- What to work on: Search the entries for the word "elementarnego" and copy each line that has it.

[Plain-text document sources]

▼▼▼

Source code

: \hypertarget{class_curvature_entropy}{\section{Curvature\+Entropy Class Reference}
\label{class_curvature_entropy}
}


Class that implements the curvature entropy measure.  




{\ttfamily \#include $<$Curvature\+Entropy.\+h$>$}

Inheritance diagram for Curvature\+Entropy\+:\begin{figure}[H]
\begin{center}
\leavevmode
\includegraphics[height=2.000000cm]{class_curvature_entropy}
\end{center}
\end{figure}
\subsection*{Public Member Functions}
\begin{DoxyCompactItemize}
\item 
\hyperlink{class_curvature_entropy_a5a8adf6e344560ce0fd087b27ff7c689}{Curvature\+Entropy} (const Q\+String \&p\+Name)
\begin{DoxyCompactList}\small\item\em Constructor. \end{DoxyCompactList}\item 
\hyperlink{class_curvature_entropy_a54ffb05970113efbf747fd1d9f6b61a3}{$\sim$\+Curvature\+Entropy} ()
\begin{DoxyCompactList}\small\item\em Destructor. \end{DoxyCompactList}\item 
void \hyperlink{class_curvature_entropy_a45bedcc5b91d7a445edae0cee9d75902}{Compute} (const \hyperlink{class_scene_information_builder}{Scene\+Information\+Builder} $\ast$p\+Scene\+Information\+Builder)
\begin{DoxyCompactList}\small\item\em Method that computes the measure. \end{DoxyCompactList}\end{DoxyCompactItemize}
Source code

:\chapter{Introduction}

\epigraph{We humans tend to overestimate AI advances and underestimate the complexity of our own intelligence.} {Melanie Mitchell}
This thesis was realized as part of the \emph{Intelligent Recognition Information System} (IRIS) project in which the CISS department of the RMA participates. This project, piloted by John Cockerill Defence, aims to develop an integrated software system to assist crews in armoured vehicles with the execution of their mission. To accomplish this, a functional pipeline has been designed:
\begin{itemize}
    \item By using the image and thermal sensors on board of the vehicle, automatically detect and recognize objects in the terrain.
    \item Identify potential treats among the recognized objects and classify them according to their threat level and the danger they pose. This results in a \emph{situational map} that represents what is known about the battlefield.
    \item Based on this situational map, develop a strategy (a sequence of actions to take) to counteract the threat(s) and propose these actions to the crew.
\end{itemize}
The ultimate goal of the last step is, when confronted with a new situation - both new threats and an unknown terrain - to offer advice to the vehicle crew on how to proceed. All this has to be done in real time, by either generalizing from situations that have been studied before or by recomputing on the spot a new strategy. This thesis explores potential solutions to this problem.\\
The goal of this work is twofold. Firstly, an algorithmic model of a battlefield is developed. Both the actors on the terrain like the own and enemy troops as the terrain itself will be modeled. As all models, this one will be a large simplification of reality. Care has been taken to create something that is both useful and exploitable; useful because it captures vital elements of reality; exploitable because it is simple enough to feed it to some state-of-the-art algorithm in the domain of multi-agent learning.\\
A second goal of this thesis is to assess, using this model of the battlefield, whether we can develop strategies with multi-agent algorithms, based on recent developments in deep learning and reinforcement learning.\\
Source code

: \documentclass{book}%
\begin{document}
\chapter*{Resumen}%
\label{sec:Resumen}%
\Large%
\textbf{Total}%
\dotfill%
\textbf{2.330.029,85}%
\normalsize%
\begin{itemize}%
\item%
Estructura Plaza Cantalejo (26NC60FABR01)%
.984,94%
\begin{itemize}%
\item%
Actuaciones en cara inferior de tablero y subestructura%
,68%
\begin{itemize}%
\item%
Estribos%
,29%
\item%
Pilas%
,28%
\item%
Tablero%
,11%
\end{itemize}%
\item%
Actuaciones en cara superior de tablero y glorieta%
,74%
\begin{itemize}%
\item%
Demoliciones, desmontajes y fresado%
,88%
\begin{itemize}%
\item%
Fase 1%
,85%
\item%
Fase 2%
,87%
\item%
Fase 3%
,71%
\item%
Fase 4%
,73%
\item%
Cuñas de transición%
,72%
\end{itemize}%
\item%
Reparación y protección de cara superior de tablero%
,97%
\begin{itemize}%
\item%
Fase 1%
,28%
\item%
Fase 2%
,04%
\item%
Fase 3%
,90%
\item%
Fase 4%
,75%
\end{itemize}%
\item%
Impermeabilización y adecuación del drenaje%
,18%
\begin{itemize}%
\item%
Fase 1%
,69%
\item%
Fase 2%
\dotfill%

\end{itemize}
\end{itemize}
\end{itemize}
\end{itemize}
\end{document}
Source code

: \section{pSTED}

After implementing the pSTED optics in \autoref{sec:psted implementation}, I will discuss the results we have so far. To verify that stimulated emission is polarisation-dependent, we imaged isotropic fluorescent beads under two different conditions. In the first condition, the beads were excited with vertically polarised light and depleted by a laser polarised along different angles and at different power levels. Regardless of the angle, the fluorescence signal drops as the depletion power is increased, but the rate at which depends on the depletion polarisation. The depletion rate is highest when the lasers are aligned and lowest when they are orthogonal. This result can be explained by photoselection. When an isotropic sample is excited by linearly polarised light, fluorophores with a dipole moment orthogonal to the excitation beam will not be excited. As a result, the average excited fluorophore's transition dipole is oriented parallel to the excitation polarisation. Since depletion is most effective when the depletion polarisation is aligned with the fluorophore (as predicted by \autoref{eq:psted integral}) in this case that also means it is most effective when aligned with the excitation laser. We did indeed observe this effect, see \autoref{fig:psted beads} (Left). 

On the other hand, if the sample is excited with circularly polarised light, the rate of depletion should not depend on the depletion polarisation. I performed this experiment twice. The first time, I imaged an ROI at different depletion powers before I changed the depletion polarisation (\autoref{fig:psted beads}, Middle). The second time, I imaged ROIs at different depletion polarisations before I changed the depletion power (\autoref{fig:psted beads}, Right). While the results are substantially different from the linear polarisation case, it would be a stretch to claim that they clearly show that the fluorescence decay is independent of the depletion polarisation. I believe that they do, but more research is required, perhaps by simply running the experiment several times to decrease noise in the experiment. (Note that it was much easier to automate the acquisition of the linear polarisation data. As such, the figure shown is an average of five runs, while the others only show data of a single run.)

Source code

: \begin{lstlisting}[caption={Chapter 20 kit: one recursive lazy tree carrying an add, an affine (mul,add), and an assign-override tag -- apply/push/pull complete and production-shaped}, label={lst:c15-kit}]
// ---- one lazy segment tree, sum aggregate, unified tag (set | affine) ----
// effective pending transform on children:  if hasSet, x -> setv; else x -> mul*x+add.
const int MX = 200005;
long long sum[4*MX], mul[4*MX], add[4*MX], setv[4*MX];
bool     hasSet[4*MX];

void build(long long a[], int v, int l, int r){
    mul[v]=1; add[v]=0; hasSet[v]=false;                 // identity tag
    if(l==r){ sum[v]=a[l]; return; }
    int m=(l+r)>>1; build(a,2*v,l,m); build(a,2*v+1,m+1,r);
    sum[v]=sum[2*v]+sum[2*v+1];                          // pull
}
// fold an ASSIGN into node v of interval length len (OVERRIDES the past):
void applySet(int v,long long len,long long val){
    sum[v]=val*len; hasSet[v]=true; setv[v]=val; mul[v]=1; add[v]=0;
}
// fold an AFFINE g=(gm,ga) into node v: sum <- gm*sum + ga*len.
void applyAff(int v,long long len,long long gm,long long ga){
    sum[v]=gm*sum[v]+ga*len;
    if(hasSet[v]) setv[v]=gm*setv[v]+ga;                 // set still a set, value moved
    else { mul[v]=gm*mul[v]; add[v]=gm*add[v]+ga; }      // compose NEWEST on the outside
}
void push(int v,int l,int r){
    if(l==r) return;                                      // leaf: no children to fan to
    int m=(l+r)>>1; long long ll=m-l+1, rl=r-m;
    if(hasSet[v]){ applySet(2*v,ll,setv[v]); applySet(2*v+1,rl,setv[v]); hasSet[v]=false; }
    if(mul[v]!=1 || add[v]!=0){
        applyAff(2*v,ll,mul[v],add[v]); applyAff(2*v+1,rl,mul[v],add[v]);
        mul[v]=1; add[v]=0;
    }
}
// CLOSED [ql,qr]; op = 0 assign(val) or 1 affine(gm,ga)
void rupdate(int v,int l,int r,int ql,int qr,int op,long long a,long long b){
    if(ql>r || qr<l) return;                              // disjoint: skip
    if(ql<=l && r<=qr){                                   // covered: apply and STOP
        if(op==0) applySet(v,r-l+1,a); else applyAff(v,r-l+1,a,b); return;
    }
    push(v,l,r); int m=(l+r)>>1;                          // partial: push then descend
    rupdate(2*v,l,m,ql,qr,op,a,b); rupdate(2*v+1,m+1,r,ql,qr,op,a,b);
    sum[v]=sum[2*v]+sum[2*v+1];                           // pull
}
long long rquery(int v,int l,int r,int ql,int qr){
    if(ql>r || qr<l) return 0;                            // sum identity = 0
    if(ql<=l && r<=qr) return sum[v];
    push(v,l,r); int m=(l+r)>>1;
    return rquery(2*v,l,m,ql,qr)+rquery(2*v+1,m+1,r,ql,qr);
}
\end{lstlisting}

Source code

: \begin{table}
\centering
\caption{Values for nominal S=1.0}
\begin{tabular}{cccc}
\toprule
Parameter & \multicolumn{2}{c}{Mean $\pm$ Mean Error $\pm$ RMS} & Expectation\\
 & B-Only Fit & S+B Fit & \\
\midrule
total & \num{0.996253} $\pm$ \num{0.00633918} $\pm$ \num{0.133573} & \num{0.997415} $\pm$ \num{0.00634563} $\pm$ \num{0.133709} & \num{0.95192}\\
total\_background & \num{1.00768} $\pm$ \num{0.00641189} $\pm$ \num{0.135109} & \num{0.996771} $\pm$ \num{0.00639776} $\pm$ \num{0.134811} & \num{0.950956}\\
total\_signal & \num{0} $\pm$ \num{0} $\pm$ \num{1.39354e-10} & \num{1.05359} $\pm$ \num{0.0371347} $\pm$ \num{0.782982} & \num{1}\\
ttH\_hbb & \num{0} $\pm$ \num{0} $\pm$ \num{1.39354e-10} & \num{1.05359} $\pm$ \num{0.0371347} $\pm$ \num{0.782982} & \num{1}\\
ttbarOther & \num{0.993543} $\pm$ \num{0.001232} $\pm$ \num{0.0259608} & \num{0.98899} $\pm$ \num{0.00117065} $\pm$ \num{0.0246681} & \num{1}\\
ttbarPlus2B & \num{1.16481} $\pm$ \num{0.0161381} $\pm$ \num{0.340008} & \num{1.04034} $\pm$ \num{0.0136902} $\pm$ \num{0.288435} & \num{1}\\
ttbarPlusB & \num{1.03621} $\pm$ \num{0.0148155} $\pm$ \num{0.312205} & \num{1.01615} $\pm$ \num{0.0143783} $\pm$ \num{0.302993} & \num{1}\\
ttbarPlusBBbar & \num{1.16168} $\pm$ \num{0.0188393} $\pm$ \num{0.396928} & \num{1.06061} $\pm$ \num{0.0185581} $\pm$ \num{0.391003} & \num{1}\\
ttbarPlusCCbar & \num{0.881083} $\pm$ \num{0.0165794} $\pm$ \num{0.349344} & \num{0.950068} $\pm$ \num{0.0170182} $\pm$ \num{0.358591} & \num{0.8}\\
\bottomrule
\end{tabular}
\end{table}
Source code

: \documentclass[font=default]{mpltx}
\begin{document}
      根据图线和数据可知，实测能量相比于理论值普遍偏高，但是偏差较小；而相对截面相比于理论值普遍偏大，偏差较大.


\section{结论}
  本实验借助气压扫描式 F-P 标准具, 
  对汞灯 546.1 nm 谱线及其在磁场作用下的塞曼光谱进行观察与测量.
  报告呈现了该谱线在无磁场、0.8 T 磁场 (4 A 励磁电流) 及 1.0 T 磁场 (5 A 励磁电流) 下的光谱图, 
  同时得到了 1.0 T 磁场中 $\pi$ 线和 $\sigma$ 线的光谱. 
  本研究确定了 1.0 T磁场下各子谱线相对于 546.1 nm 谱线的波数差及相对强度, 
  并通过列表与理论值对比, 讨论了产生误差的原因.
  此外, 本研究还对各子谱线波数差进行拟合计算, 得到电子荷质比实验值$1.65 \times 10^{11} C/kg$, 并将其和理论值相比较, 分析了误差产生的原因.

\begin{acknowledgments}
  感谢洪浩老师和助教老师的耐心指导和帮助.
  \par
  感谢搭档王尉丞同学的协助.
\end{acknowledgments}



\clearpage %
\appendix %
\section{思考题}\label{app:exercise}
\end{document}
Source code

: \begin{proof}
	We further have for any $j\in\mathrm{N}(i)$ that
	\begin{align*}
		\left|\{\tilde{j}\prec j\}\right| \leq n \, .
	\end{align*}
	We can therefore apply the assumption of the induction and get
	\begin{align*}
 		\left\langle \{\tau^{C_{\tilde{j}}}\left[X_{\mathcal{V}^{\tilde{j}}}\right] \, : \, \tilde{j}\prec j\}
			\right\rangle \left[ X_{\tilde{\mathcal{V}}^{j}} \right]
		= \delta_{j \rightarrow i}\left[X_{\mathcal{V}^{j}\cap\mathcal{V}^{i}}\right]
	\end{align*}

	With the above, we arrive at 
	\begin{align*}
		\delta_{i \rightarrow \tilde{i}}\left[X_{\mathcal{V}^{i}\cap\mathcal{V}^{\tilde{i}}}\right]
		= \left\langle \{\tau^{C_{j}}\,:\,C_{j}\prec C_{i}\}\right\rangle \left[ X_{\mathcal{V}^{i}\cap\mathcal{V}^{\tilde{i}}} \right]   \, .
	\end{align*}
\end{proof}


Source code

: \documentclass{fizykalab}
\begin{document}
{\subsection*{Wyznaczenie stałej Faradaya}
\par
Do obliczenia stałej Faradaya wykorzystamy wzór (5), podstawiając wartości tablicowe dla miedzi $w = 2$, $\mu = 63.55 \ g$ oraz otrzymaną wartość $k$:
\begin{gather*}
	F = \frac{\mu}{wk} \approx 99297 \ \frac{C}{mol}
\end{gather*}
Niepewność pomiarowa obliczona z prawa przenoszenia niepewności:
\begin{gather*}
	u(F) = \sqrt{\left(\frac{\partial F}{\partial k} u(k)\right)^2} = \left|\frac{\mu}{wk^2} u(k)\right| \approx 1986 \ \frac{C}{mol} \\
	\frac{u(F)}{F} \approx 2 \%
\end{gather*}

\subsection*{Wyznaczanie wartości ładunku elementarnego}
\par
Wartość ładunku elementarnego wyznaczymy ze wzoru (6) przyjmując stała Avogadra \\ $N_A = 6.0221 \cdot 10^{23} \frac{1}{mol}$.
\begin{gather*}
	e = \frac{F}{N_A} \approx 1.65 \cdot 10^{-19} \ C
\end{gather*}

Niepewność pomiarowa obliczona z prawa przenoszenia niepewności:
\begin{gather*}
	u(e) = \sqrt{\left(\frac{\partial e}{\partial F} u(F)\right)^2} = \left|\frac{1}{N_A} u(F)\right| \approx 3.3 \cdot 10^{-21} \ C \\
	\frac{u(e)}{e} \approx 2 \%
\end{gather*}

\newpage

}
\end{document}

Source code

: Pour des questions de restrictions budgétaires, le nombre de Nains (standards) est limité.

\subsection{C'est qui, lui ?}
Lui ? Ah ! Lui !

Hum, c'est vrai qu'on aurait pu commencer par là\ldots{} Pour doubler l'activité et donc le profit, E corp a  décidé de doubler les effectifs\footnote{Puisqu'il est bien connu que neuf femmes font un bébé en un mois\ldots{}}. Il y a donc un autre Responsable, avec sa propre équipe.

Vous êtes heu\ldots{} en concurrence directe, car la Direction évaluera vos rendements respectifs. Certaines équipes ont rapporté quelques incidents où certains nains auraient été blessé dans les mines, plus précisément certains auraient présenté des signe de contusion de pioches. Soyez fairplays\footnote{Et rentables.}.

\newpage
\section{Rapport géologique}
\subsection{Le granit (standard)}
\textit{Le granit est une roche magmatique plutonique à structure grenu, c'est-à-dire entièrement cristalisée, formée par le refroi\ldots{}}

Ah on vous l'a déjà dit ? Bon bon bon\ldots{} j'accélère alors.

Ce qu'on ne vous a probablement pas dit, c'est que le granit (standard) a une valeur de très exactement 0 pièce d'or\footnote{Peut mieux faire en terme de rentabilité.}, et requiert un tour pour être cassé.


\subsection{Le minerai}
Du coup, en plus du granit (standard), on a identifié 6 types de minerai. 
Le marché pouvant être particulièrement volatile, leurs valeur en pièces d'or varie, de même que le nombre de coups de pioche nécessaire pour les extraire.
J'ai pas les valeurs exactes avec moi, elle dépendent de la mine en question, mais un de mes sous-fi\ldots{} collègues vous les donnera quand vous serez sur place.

▲▲▲

- Written response:
\subsection*{Wyznaczanie wartości ładunku elementarnego}
Wartość ładunku elementarnego wyznaczymy ze wzoru (6) przyjmując stała Avogadra \\ $N_A = 6.0221 \cdot 10^{23} \frac{1}{mol}$.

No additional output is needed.